- Work request: Copy out each line of the data holding "need".

- Records to use:
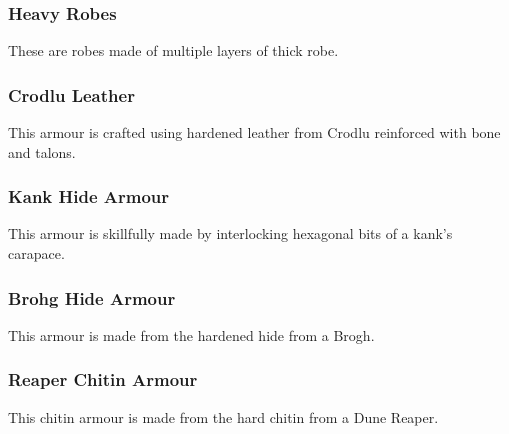\begin{multicols}{2}

\subsubsection{Heavy Robes}
\label{itmamr:heavyrobes}
These are robes made of multiple layers of thick robe.


\subsubsection{Crodlu Leather}
\label{itmamr:crodluleather}
This armour is crafted using hardened leather from Crodlu reinforced with bone and talons.


\subsubsection{Kank Hide Armour}
\label{itmamr:kankhide}
This armour is skillfully made by interlocking hexagonal bits of a kank’s carapace.

\subsubsection{Brohg Hide Armour}
\label{itmamr:brohghide}
This armour is made from the hardened hide from a Brogh.

\subsubsection{Reaper Chitin Armour}
\label{itmamr:reaperchitin}
This chitin armour is made from the hard chitin from a Dune Reaper.



\end{multicols}
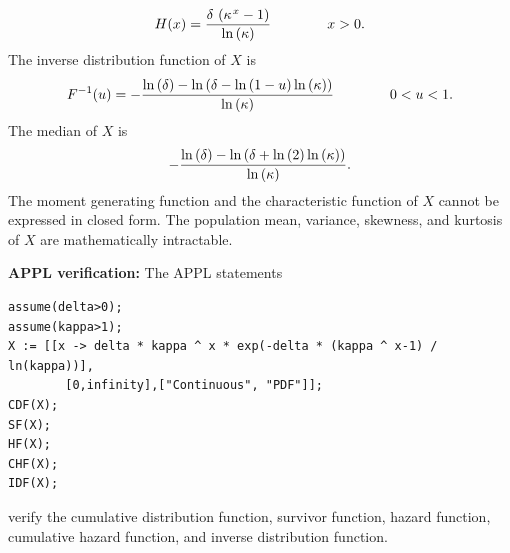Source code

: \documentclass[12pt,fullpage]{article}
\begin{document}
$$
H(x) = {\frac {{\it \delta}\, \left( {{\it \kappa}}^{\kern 0.08 em x}-1 \right) }{
\ln  \left( {\it \kappa} \right) }} \qquad \qquad x > 0.
$$
The inverse distribution function of $X$ is
$$
F ^ {-1}(u) = -{\frac {\ln  \left( {\it \delta} \right) -\ln  \left( {\it 
\delta}-\ln  \left( 1-u \right) \ln  \left( {\it \kappa} \right) 
 \right) }{\ln  \left( {\it \kappa} \right) }} \qquad \qquad 0 < u < 1.
$$
The median of $X$ is
$$
-{\frac {\ln  \left( {\it \delta} \right) -\ln  \left( {\it 
\delta}+\ln  \left(2\right) \ln  \left( {\it \kappa} \right) 
 \right) }{\ln  \left( {\it \kappa} \right) }}.
$$
The moment generating function and the characteristic function of $X$ cannot be expressed in closed form.
The population mean, variance, skewness, and kurtosis of $X$ are mathematically intractable.

\vspace{0.1in}

\noindent
{\bf APPL verification:}
The APPL statements
\begin{verbatim}
assume(delta>0);
assume(kappa>1);
X := [[x -> delta * kappa ^ x * exp(-delta * (kappa ^ x-1) / ln(kappa))],
        [0,infinity],["Continuous", "PDF"]];
CDF(X);
SF(X);
HF(X);
CHF(X);
IDF(X);
\end{verbatim}
verify the cumulative distribution function, survivor function, hazard function, cumulative hazard function, and inverse distribution function.
\end{document}
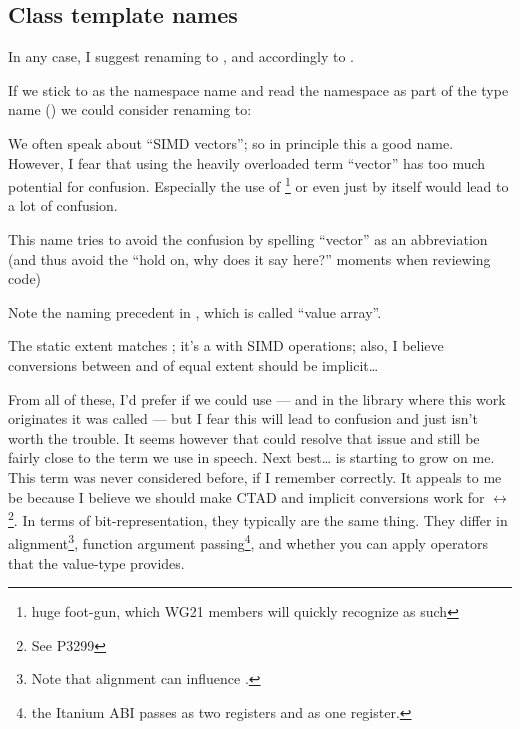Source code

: \subsection{Class template names}
In any case, I suggest renaming \mask to , and accordingly
 to .

If we stick to \std{} as the namespace name and read the namespace as
part of the type name () we could consider renaming
 to:
\begin{list}{}{
  \setlength{\topsep}{0pt}%
  \setlength{\leftmargin}{7em}%
  \setlength{\rightmargin}{0pt}%
  \setlength{\labelwidth}{7em}%
}

  \item[\code{simd::vector}]
    We often speak about “SIMD vectors”; so in principle this a good name.
    However, I fear that using the heavily overloaded term “vector” has too
    much potential for confusion.
    Especially the use of \footnote{huge foot-gun, which WG21 members will quickly
    recognize as such} or even just  by
    itself would lead to a lot of confusion.

  \item[\code{simd::vec}]
    This name tries to avoid the confusion by spelling “vector” as an
    abbreviation (and thus avoid the “hold on, why does it say 
    here?” moments when reviewing code)

  \item[\code{simd::value}]
    Note the naming precedent in , which is called “value
    array”.

  \item[\code{simd::values}]

  \item[\code{simd::array}]
    The static extent matches \std{}; it's a \std{} with
    SIMD operations; also, I believe conversions between  and
    \std{} of equal extent should be implicit\ldots
\end{list}

From all of these, I'd prefer if we could use  --- and
in the library where this work originates it was called 
--- but I fear this will lead to confusion and just isn't worth the trouble.
It seems however that  could resolve that issue and still
be fairly close to the term we use in speech.
Next best\ldots{}  is starting to grow on me.
This term was never considered before, if I remember correctly.
It appeals to me be because I believe we should make CTAD and implicit
conversions work for  $\leftrightarrow$ \footnote{See P3299}.
In terms of bit-representation, they typically are the same thing.
They differ in alignment\footnote{Note that alignment can influence
.}, function argument passing\footnote{\Eg the Itanium ABI passes
   as two  registers and 
as one  register.}, and whether you can apply operators that the
value-type provides.

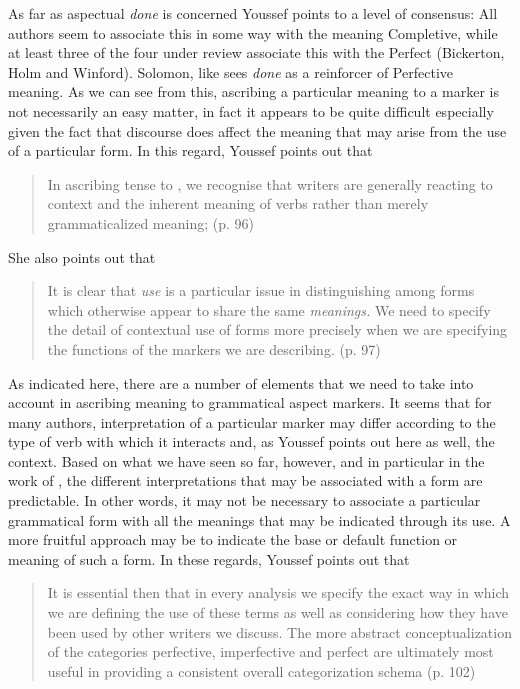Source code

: As far as aspectual \textit{done} is concerned Youssef points to a
level of consensus: All authors seem to associate this in some way
with the meaning Completive, while at least three of the four under
review associate this with the Perfect (Bickerton, Holm and Winford).
Solomon, like \citet{Alleyne1980} sees \textit{done} as a reinforcer
of Perfective meaning.  As we can see from this, ascribing a
particular meaning to a marker is not necessarily an easy matter, in
fact it appears to be quite difficult especially given the fact that
discourse does affect the meaning that may arise from the use of a
particular form.  In this regard, Youssef points out that

\begin{quote}
In ascribing tense to \NULL, we recognise that writers are generally
reacting to context and the inherent meaning of verbs rather than
merely grammaticalized meaning; (p. 96)
\end{quote}

She also points out that

\begin{quote}
  It is clear that \textit{use} is a particular issue in
  distinguishing among forms which otherwise appear to share the same
  \textit{meanings.} We need to specify the detail of contextual use
  of forms more precisely when we are specifying the functions of the
  markers we are describing. (p. 97)
\end{quote}

As indicated here, there are a number of elements that we need to take
into account in ascribing meaning to grammatical aspect markers.  It
seems that for many authors, interpretation of a particular marker may
differ according to the type of verb with which it interacts and, as
Youssef points out here as well, the context.  Based on what we have
seen so far, however, and in particular in the work of
\citet{Sidnell2002}, the different interpretations that may be
associated with a form are predictable.  In other words, it may not be
necessary to associate a particular grammatical form with all the
meanings that may be indicated through its use.  A more fruitful
approach may be to indicate the base or default function or meaning of
such a form.  In these regards, Youssef points out that

\begin{quote}
It is essential then that in every analysis we specify the exact way
in which we are defining the use of these terms as well as considering
how they have been used by other writers we discuss. The more abstract
conceptualization of the categories perfective, imperfective and
perfect are ultimately most useful in providing a consistent overall
categorization schema (p. 102)
\end{quote}

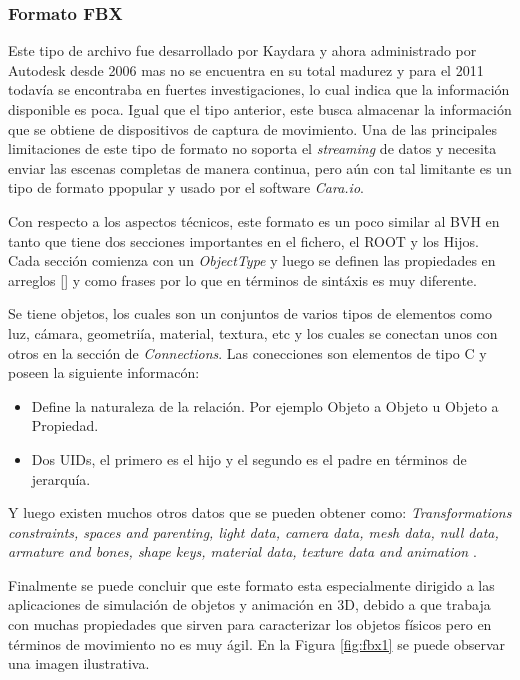 \documentclass[11pt,letterpaper]{article}     %
\begin{document}
\subsubsection{Formato FBX}
Este tipo de archivo fue desarrollado por Kaydara y ahora administrado por Autodesk desde 2006 mas no se encuentra en su total madurez y para el 2011 todav\' ia se encontraba en fuertes investigaciones, lo cual indica que la informaci\' on disponible es poca. 
Igual que el tipo anterior, este busca almacenar la informaci\' on que se obtiene de dispositivos de captura de movimiento.
Una de las principales limitaciones de este tipo de formato no soporta el \textit{streaming} de datos y necesita enviar las escenas completas de manera continua, pero a\' un con tal limitante es un tipo de formato ppopular y usado por el software \textit{Cara.io}.

Con respecto a los aspectos t\' ecnicos, este formato es un poco similar al BVH en tanto que tiene dos secciones importantes en el fichero, el ROOT y los Hijos. Cada secci\' on comienza con un \textit{ObjectType} y luego se definen las propiedades en arreglos [] y como frases por lo que en t\' erminos de sint\' axis es muy diferente.

Se tiene objetos, los cuales son un conjuntos de varios tipos de elementos como luz, c\' amara, geometri\' ia, material, textura, etc y los cuales  se conectan unos con otros en la secci\' on de \textit{Connections}. 
Las conecciones son elementos de tipo C y poseen la siguiente informac\' on: 
\begin{itemize}
\item Define la naturaleza de la relaci\' on. Por ejemplo Objeto a Objeto u Objeto a Propiedad.
\item Dos UIDs, el primero es el hijo y el segundo es el padre en t\' erminos de jerarqu\' ia.
\end{itemize}

Y luego existen muchos otros datos que se pueden obtener como: \textit{Transformations constraints, spaces and parenting, light data, camera data, mesh data, null data, armature and bones, shape keys, material data, texture data and animation } \cite{fbxmanual}.

Finalmente se puede concluir que este formato esta especialmente dirigido a las aplicaciones de simulaci\' on de objetos y animaci\' on en 3D, debido a que trabaja con muchas propiedades que sirven para caracterizar los objetos f\' isicos pero en t\' erminos de movimiento no es muy \' agil. En la Figura \ref{fig:fbx1} se puede observar una imagen ilustrativa.
\end{document}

- Response area:
  \textit{meanings.} We need to specify the detail of contextual use
As indicated here, there are a number of elements that we need to take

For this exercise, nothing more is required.